Silver faces key test after last week's breakout

New York (May 20)  Precious metals have turned quite volatile over the past week or so. Both gold and silver rallied strongly last week, mainly due to a falling dollar, before dropping back sharply yesterday as the greenback surged higher on the back of some surprisingly good housing market data. The USD also received some indirect support from a falling GBP and EUR following news that the UK fell into deflation for the first time since 1960 and after an ECB member said the central bank’s QE programme could be temporarily boosted. The dollar will be in focus again when the FOMC’s last meeting minutes are released at 19:00 BST (14:00 ET) today. If this conveys a dovish message then the US currency could be hit hard, while a hawkish message could send it sharply higher. This in turn may cause the buck-denominated commodities like silver to move sharply.

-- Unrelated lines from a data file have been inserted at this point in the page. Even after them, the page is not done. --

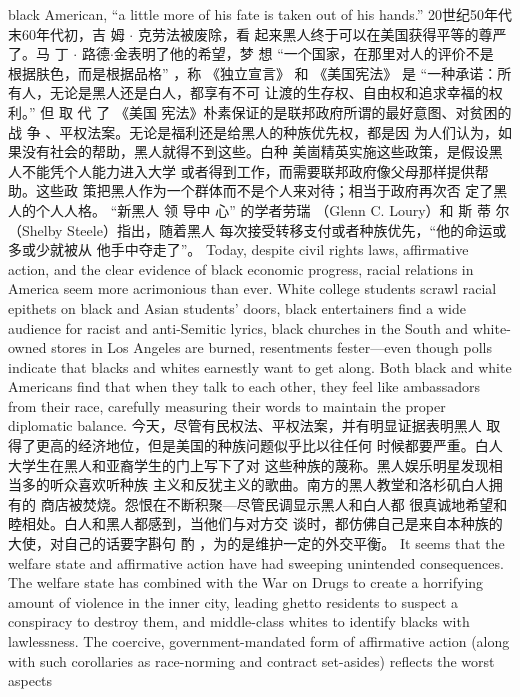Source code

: \begin{paracol}{2}
black American, ``a little more of his fate is taken out of his
hands.''
\switchcolumn
20世纪50年代末60年代初，吉 姆 $\cdot$ 克劳法被废除，看
起来黑人终于可以在美国获得平等的尊严了。马 丁 $\cdot$ 路德$\cdot$金表明了他的希望，梦 想 “一个国家，在那里对人的评价不是
根据肤色，而是根据品格” ，称 《独立宣言》 和 《美国宪法》
是 “一种承诺：所有人，无论是黑人还是白人，都享有不可
让渡的生存权、自由权和追求幸福的权利。” 但 取 代 了 《美国
宪法》朴素保证的是联邦政府所谓的最好意图、对贫困的战
争 、平权法案。无论是福利还是给黑人的种族优先权，都是因
为人们认为，如果没有社会的帮助，黑人就得不到这些。白种
美崮精英实施这些政策，是假设黑人不能凭个人能力进入大学
或者得到工作，而需要联邦政府像父母那样提供帮助。这些政
策把黑人作为一个群体而不是个人来对待；相当于政府再次否
定了黑人的个人人格。 “新黑人 领 导中 心” 的学者劳瑞
（Glenn C. Loury）和 斯 蒂 尔 （Shelby  Steele）指出，随着黑人
每次接受转移支付或者种族优先，“他的命运或多或少就被从
他手中夺走了”。
\switchcolumn*
Today, despite civil rights laws, affirmative action, and the
clear evidence of black economic progress, racial relations in
America seem more acrimonious than ever. White college students scrawl racial epithets on black and Asian students' doors,
black entertainers find a wide audience for racist and anti-Semitic lyrics, black churches in the South and white-owned
stores in Los Angeles are burned, resentments fester---even
though polls indicate that blacks and whites earnestly want to
get along. Both black and white Americans find that when they
talk to each other, they feel like ambassadors from their race,
carefully measuring their words to maintain the proper diplomatic balance.
\switchcolumn
今天，尽管有民权法、平权法案，并有明显证据表明黑人
取得了更高的经济地位，但是美国的种族问题似乎比以往任何
时候都要严重。白人大学生在黑人和亚裔学生的门上写下了对
这些种族的蔑称。黑人娱乐明星发现相当多的听众喜欢听种族
主义和反犹主义的歌曲。南方的黑人教堂和洛杉矶白人拥有的
商店被焚烧。怨恨在不断积聚---尽管民调显示黑人和白人都
很真诚地希望和睦相处。白人和黑人都感到，当他们与对方交
谈时，都仿佛自己是来自本种族的大使，对自己的话要字斟句
酌 ，为的是维护一定的外交平衡。
\switchcolumn*
It seems that the welfare state and affirmative action have
had sweeping unintended consequences. The welfare state has
combined with the War on Drugs to create a horrifying amount
of violence in the inner city, leading ghetto residents to suspect
a conspiracy to destroy them, and middle-class whites to identify blacks with lawlessness. The coercive, government-mandated form of affirmative action (along with such corollaries as
race-norming and contract set-asides) reflects the worst aspects

\end{paracol}
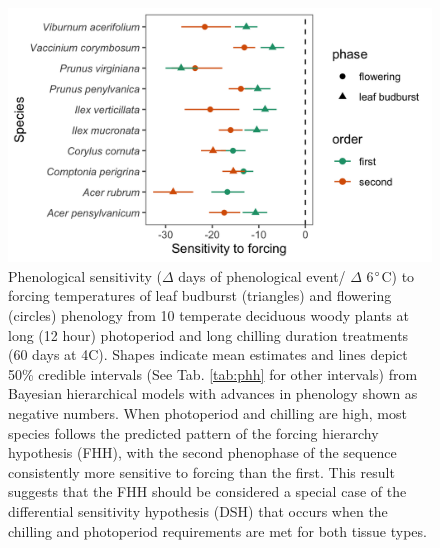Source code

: \documentclass[12pt]{article}\usepackage[]{graphicx}\usepackage[]{color}
\begin{document}
\begin{figure}[h!]
    \centering
         \includegraphics[width=\textwidth]{..//Plots/Flobuds_manuscript_figs/PHH_plot.png} 
    \caption{Phenological sensitivity ($\Delta$ days of phenological event/ $\Delta$ 6$\degree$C) to forcing temperatures of leaf budburst (triangles) and flowering (circles) phenology from 10 temperate deciduous woody plants at long (12 hour) photoperiod and long chilling duration treatments (60 days at 4\degree C). Shapes indicate mean estimates and lines depict 50\% credible intervals (See Tab. \ref{tab:phh} for other intervals) from Bayesian hierarchical models with advances in phenology shown as negative numbers. When photoperiod and chilling are high, most species follows the predicted pattern of the forcing hierarchy hypothesis (FHH), with the second phenophase of the sequence consistently more sensitive to forcing than the first. This result suggests that the FHH should be considered a special case of the differential sensitivity hypothesis (DSH) that occurs when the chilling and photoperiod requirements are met for both tissue types.}
    \label{fig:FHH}
\end{figure}
\end{document}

Yesterday’s sharp pullback caused silver to break below some important short-term support levels. But it has still managed to hold its own above the technically-important area of $16.90/$17.00. This is where the 200-day moving average meets the 38.2% Fibonacci retracement level of the last upward move. If this 38.2% Fibonacci level – which represents a shallow pullback, compared to say the 61.8% level – holds firm, it would suggest that the buyers may still have the overall control. Thus if silver were to rally now and eventually climb above Monday’s high then the next leg higher could be significant. What’s more,  silver has already broken above a long-term downward-sloping trend line which may discourage the bears from establishing further bold positions. However if silver falls back from here then it may make a move towards $16.70 (the point of origin of last week’s breakout) or $16.40 (61.8% Fibonacci level) before deciding on its next decision.

So, in summary, the price of silver has the potential to bounce back strongly today if the dollar falls back, say as a result of a dovish FOMC minutes, or otherwise if the bulls defend the abovementioned $16.90/$17.00 area successfully. However if the bulls do not show up here then the near term outlook would become more murky and possibly bearish once again.